We live in a world where everyone is lying to us: our politicians, our media, our employers, our landlords, and the all powerful algorithms. As a result, it is no surprise that we continue to tell ourselves the biggest lie of all: “I don’t need anyone else. I’ll worry about me, you worry about you, and we’ll all be just fine.” This belief is firmly held by many, but that does not make it true. Humanity as we know it has only survived because we are a social species. We realize that each life is precious simply by being – not based on the value of labor that life produces. Every one of us is imperfect, invaluable, and irreplaceable. What makes us human is our ability to recognize this.
Humanity in general, but Americans specifically, seem to have forgotten that life is priceless. We sell our bodies and our time to corporations that do not care about us. Those corporations then lobby our government. In turn, the government passes laws making it easier for corporations to extract every cent of wealth from our labor and our global resources. Then they pay their shareholders outrageous bonuses to celebrate hoarding all of that capital. Looking around now, I would have to say that this has not led to an ideal outcome for the average American.
In the words of Jason Emmanuel Petty, “I don’t hate America, I just demand she keeps her promises.” What are the promises of America? According to our founders those promises are “Life, Liberty, and the pursuit of Happiness.” Those are wonderful promises, but what exactly do they mean? I propose a New Bill of Human Rights that will grant not just the opportunity to achieve America’s promises but the means to do so.
“The following shall be made available to every US citizen, first generation and beyond, as Basic Human Rights; the bare minimum an individual can expect as their return on investment into the Social Contract: Water, Healthy Food, Livable Housing, Quality Healthcare, Affordable Education.”

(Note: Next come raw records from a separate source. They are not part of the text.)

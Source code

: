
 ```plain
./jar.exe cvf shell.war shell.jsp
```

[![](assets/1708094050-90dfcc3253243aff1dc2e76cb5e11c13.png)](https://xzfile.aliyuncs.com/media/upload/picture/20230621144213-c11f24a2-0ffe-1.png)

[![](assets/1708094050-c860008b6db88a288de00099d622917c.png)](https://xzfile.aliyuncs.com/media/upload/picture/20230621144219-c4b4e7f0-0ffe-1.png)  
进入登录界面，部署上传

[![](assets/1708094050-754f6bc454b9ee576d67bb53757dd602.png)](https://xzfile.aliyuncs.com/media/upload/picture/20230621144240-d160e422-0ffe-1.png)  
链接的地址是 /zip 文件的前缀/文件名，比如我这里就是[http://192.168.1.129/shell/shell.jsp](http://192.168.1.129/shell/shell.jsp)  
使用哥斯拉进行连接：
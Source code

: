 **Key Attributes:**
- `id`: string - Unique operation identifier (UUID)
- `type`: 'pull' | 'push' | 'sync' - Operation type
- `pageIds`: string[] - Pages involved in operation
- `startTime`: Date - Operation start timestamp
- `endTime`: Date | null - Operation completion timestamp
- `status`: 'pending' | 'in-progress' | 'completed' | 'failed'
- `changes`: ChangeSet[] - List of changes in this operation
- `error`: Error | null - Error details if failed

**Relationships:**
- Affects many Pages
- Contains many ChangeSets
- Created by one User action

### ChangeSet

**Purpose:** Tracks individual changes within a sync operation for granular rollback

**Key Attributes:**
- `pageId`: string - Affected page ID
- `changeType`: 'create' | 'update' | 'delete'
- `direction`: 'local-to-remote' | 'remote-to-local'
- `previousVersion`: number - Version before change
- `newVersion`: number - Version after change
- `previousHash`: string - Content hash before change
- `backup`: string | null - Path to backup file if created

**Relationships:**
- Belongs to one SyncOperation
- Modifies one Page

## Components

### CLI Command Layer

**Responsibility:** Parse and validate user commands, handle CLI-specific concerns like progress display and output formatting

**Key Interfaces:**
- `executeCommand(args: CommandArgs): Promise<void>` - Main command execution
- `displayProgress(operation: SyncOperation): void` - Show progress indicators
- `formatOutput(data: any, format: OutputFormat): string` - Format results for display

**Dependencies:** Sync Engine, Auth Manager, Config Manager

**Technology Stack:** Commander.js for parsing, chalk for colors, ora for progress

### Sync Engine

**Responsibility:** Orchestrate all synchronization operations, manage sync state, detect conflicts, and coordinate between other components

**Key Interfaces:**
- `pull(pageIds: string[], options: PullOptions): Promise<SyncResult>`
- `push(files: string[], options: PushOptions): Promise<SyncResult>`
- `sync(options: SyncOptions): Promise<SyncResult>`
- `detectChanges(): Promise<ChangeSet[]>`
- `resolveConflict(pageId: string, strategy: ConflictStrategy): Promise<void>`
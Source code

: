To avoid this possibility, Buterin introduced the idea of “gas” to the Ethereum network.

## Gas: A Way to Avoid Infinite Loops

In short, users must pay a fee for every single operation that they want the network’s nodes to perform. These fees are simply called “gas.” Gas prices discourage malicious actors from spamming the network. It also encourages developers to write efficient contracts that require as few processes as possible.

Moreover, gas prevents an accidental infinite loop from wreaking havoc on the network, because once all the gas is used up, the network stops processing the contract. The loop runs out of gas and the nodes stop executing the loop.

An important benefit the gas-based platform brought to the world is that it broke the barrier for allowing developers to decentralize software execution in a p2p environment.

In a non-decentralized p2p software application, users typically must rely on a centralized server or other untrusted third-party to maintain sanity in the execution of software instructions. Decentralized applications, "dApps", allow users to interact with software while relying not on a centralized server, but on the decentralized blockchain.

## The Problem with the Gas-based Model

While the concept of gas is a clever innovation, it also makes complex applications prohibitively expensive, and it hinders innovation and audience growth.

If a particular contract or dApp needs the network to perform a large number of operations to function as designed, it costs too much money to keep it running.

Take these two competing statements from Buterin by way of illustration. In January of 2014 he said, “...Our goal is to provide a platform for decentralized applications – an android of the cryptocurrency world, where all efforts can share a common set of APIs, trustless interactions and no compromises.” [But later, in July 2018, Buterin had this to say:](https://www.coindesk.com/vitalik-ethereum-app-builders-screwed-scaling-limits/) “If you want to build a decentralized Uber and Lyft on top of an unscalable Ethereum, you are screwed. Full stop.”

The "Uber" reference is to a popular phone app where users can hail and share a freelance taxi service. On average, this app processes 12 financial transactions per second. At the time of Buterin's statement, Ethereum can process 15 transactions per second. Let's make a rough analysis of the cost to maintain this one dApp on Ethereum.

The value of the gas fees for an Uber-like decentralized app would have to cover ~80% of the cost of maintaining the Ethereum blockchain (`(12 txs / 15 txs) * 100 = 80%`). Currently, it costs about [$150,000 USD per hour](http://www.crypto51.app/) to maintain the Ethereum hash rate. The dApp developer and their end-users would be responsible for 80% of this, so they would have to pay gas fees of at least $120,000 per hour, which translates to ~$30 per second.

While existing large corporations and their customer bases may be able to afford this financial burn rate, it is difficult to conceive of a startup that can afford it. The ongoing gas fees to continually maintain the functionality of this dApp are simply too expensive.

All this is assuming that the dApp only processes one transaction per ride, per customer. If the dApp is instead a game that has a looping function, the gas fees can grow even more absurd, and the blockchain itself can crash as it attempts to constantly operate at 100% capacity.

I will be the first to tell you that I do not have all of the answers to all of life’s problems. But I do have some novel ideas supported by my unique life experience. Here are just some of my original ideas to persistent problems:
On the issue of gun safety, I propose teaching gun safety in schools – no live ammunition, no shooting practice, but a basic introduction into firearms.
On the issue of wages, I propose abolishing the minimum wage and imposing a maximum pay ratio. The highest paid person at a company may only make 25:1 the amount of the lowest paid person. This will allow for small businesses to pay what they can afford; it will force large companies to reinvest capital in its employees. It will also self-adjust for cost of living variances around the country.
On the issue of privatization of government services, I propose banning privatization of any industry which requires the carrying of firearms.
On the issue of money in politics, I propose publicly funded elections at all levels and the abolishment of lobbying.
On the issue of elections, I propose congressional term limits, required quarterly townhalls for legislators, ranked choice voting, and the abolishment of the Electoral College.
Rising to our full potential as human beings is difficult enough, even when all of our basic needs are being met. There is no reason to make it any harder. We owe allegiance to each other. When America invests in its people, we all thrive!